Re: [PATCH V3] memcg, oom: provide more precise dump info while memcg oom happening
From: Michal Hocko <hidden>
Date: 2012-11-09 10:50:57
Also in:
linux-mm, lkml
On Fri 09-11-12 18:23:07, Sha Zhengju wrote:
On 11/09/2012 12:25 AM, Michal Hocko wrote:quoted
On Thu 08-11-12 23:52:47, Sha Zhengju wrote:
[...]
quoted
quoted
+ for (i = 0; i< MEM_CGROUP_STAT_NSTATS; i++) { + long long val = 0; + if (i == MEM_CGROUP_STAT_SWAP&& !do_swap_account) + continue; + for_each_mem_cgroup_tree(mi, memcg) + val += mem_cgroup_read_stat(mi, i); + printk(KERN_CONT "%s:%lldKB ", mem_cgroup_stat_names[i], K(val)); + } + + for (i = 0; i< NR_LRU_LISTS; i++) { + unsigned long long val = 0; + + for_each_mem_cgroup_tree(mi, memcg) + val += mem_cgroup_nr_lru_pages(mi, BIT(i)); + printk(KERN_CONT "%s:%lluKB ", mem_cgroup_lru_names[i], K(val)); + } + printk(KERN_CONT "\n");This is nice and simple I am just thinking whether it is enough. Say that you have a deeper hierarchy and the there is a safety limit in the its root A (limit) /|\ B C D |\ E F and we trigger an OOM on the A's limit. Now we know that something blew up but what it was we do not know. Wouldn't it be better to swap the for and for_each_mem_cgroup_tree loops? Then we would see the whole hierarchy and can potentially point at the group which doesn't behave. Memory cgroup stats for A/: ... Memory cgroup stats for A/B/: ... Memory cgroup stats for A/C/: ... Memory cgroup stats for A/D/: ... Memory cgroup stats for A/D/E/: ... Memory cgroup stats for A/D/F/: ... Would it still fit in with your use case? [...]We haven't used those complicate hierarchy yet, but it sounds a good suggestion. :) Hierarchy is a little complex to use from our experience, and the three cgroups involved in memcg oom can be different: memcg of invoker, killed task, memcg of going over limit.Suppose a process in B triggers oom and a victim in root A is selected to be killed, we may as well want to know memcg stats just local in A cgroup(excludes BCD). So besides hierarchy info, does it acceptable to also print the local root node stats which as I did in the V1 version(https://lkml.org/lkml/2012/7/30/179).
Ohh, I probably wasn't clear enough.
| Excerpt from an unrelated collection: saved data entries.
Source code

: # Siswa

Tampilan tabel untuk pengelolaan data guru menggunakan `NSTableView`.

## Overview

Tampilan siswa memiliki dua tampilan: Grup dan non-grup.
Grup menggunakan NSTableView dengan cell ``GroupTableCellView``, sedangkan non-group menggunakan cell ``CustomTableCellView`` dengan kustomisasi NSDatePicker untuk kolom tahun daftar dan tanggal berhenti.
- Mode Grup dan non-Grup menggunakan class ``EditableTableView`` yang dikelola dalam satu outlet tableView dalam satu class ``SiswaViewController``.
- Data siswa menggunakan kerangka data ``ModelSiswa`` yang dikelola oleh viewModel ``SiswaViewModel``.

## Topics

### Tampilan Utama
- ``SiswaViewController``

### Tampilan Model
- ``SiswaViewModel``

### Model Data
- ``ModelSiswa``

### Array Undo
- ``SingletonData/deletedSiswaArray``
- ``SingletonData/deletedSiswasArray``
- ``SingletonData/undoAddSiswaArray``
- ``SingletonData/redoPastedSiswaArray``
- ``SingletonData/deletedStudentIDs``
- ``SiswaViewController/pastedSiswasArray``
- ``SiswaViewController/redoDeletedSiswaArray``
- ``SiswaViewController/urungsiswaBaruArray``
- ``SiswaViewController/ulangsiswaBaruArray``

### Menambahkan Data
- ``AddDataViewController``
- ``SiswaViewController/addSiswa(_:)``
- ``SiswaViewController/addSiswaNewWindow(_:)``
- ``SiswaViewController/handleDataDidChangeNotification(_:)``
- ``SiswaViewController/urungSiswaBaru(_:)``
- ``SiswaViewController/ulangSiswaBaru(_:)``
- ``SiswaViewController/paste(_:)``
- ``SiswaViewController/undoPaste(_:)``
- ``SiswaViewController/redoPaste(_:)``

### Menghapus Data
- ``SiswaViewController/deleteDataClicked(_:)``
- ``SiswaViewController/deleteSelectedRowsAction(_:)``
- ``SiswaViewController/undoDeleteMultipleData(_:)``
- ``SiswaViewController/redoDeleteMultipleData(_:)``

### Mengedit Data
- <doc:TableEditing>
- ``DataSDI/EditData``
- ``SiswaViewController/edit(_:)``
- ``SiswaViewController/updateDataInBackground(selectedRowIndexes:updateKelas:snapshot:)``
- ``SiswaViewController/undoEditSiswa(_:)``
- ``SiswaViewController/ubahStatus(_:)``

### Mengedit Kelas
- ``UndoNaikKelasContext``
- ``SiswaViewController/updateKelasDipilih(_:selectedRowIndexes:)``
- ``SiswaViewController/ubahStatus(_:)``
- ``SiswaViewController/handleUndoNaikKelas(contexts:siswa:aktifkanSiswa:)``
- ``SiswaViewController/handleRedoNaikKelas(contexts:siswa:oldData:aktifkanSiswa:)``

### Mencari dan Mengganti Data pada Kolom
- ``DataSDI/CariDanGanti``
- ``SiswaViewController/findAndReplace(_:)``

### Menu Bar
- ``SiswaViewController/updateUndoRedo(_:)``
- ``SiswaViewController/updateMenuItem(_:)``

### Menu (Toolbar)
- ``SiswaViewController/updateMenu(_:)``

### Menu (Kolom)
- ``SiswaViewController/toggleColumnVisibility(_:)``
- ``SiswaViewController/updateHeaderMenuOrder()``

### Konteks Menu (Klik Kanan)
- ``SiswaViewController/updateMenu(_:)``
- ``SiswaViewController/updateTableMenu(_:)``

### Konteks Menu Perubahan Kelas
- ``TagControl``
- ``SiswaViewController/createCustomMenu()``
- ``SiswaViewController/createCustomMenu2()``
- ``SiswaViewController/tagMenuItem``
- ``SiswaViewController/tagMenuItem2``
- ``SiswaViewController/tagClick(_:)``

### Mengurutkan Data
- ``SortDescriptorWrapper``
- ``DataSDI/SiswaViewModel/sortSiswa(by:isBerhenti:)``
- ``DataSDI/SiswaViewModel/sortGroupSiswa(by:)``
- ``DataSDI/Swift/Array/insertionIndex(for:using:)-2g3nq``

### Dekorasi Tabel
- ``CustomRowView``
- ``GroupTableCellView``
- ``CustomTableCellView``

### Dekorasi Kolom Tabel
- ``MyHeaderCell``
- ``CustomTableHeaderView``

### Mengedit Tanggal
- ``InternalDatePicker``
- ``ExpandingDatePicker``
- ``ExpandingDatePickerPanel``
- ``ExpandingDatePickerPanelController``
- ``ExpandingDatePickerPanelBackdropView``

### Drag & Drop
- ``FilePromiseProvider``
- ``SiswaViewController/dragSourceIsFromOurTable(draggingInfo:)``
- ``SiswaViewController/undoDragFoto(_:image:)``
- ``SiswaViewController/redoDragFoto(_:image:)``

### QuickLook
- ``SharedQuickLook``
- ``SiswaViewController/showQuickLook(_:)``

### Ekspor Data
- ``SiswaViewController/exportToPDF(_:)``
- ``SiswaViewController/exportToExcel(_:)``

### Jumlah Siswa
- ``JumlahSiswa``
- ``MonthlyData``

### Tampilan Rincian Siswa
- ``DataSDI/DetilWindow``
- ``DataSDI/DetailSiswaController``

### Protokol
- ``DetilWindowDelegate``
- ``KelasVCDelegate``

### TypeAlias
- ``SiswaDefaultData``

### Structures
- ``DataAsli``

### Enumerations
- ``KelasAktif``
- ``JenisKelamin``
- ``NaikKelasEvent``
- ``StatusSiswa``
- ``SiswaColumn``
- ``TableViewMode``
I didn't suggest cumulative
numbers. Only per group. So it would be something like:
for_each_mem_cgroup_tree(mi, memcg) {
printk("Memory cgroup stats for %s", memcg_name);
for (i = 0; i< MEM_CGROUP_STAT_NSTATS; i++) {
if (i == MEM_CGROUP_STAT_SWAP&& !do_swap_account)
continue;
printk(KERN_CONT "%s:%lldKB ", mem_cgroup_stat_names[i],
K(mem_cgroup_read_stat(mi, i)));
}
for (i = 0; i< NR_LRU_LISTS; i++)
printk(KERN_CONT "%s:%lluKB ", mem_cgroup_lru_names[i],
K(mem_cgroup_nr_lru_pages(mi, BIT(i))));
printk(KERN_CONT"\n");
}
Another one I'm hesitating is numa stats, it seems the output is beginning to get more and more....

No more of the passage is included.